Operators have expressed concern over one byproduct of community development and forking, which is potentially endless change cycles, version problems, and instability. I’ve run into OpenStack dependencies myself, issues where you need specific middleware to run a specific OpenStack version, which you need because of a specific feature, then you find that the middleware version you need isn’t supported in the OS distro you need. Central office switches used to have one version change every six months, and new features were advertised five or six versions in advance. The casual release populism of open-source is a pretty sharp paradox.
The next issue is the “source of inspiration.” We’ve derived the goals and broad architectures for things like SDN and NFV from standards, and we already know these were developed from the bottom up, focusing on interfaces and not really on architecture. No matter how many open-source projects we have, they can shed the limitations of their inspirational standards only if they deliberately break from those standards.

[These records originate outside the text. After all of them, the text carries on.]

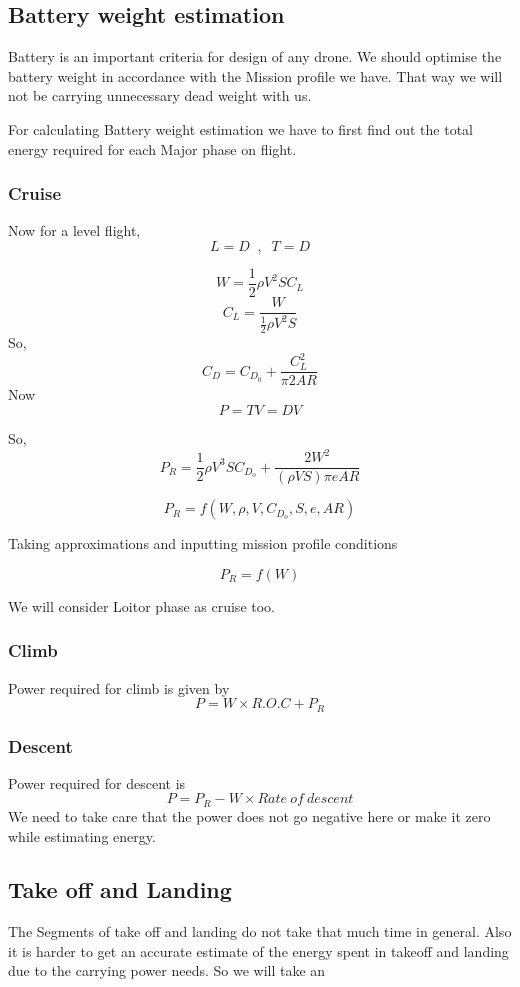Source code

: \documentclass[12 pt]{article}
\begin{document}
\newpage

\subsection{Battery weight estimation}

Battery is an important criteria for design of any drone. We should optimise the battery weight in accordance with the Mission profile we have. That way we will not be carrying unnecessary dead weight with us.

For calculating Battery weight estimation we have to first find out the total energy required for each Major phase on flight.

\subsubsection{Cruise}
Now for a level flight,
$$ L = D \; \; , \; \; T = D$$

$$ W = \frac{1}{2} \rho V^2 S C_L $$
$$ C_L = \frac{W}{\frac{1}{2} \rho V^2 S}$$
So,
$$ C_D = C_{D_0} + \frac{C_L^2}{\pi 2 AR} $$
Now 
$$ P = TV = DV $$

So, 
$$ P_R = \frac{1}{2}\rho V^3 S C_{D_o} + \frac{2 W^2}{ (\rho V S) \pi e AR} $$

$$P_R = f(W,\rho,V,C_{D_o},S,e,AR)$$

Taking approximations and inputting mission profile conditions

$$ P_R = f(W) $$

We will consider Loitor phase as cruise too.

\subsubsection{Climb }
Power required for climb is given by 
$$ P = W \times R.O.C + P_R $$

\subsubsection{Descent}
Power required for descent is 
$$ P = P_R - W \times Rate\: of\: descent$$
We need to take care that the power does not go negative here or make it zero while estimating energy.

\subsection{Take off and Landing}
The Segments of take off and landing do not take that much time in general. Also it is harder to get an accurate estimate of the energy spent in takeoff and landing due to the carrying power needs. So we will take an 
\end{document}
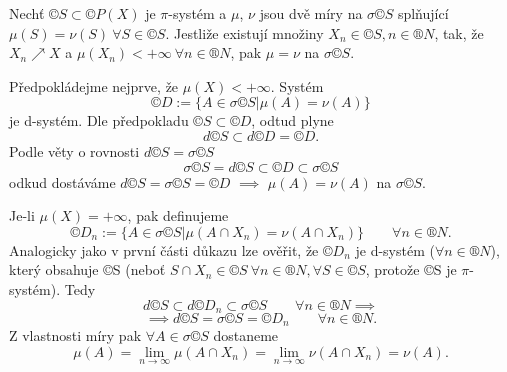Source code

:\documentclass[12pt]{article}					%
\begin{document}

\begin{veta}
	Nechť $©S \subset ©P(X)$ je $\pi$-systém a $\mu$, $\nu$ jsou dvě míry na $\sigma ©S$ splňující $\mu(S) = \nu(S)\ \forall S \in ©S$. Jestliže existují množiny $X_n \in ©S, n \in ®N$, tak, že $X_n \nearrow X$ a $\mu(X_n) < +∞\ \forall n \in ®N$, pak $\mu = \nu$ na $\sigma ©S$.

	\begin{dukazin}
		Předpokládejme nejprve, že $\mu(X) < +∞$. Systém
		$$ ©D := \{A \in \sigma ©S | \mu(A) = \nu(A)\} $$
		je d-systém. Dle předpokladu $©S \subset ©D$, odtud plyne
		$$ d ©S \subset d ©D = ©D. $$
		Podle věty o rovnosti $d©S = \sigma ©S$
		$$ \sigma ©S = d©S \subset ©D \subset \sigma ©S $$
		odkud dostáváme $d©S = \sigma ©S = ©D$ $\implies$ $\mu(A) = \nu(A)$ na $\sigma ©S$.

		Je-li $\mu(X) = +∞$, pak definujeme
		$$ ©D_n := \{A \in \sigma ©S | \mu(A \cap X_n) = \nu(A \cap X_n)\} \qquad \forall n \in ®N. $$
		Analogicky jako v první části důkazu lze ověřit, že $©D_n$ je d-systém ($\forall n \in ®N$), který obsahuje ©S (neboť $S \cap X_n \in ©S\ \forall n \in ®N, \forall S \in ©S$, protože ©S je $\pi$-systém). Tedy
		$$ d©S \subset d©D_n \subset \sigma ©S \qquad \forall n \in ®N \implies $$
		$$ \implies d©S = \sigma ©S = ©D_n \qquad \forall n \in ®N. $$
		Z vlastnosti míry pak $\forall A \in \sigma ©S$ dostaneme
		$$ \mu(A) = \lim_{n \rightarrow ∞} \mu(A \cap X_n) = \lim_{n \rightarrow ∞} \nu(A \cap X_n) = \nu(A). $$
	\end{dukazin}
\end{veta}
\end{document}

The third issue is value. Open-source is shared. No for-profit company is likely to take a highly valuable, patentable, notion and contribute it freely. If an entire VR is open-source, that would foreclose using any of those highly valuable notions. Do operators want that? Probably not. If there are proprietary interfaces in the network today, can we link to them with open-source without violating license terms? Probably not, since the code would reveal the interface specs.
The bottom line is that you cannot guarantee an effective, commercially useful, open system with open-source alone. You can have an open-source project that’s started from the wrong place, is run the wrong way, and is never going to accomplish anything at all. You can also have a great one. Good open-source projects probably have a better chance of also being “open”, but only if openness in the telco sense was a goal. If it wasn’t, then even open-source licensing can inhibit the mingling of proprietary elements, and that could impact utility at least during the transformation phase of networking, and perhaps forever.
“Open” versus “open-source” is the wrong way to look at things because this isn’t an either/or. Open-source is not the total answer, nor is openness. In a complex software system you need both. Based on my own experience, you have to start an “open system” with an open design, an architecture for the software that creates useful points where component attachment and interchange are assured. Whether the implementation of that design is done with open-source or not, you’ll end up with an open system.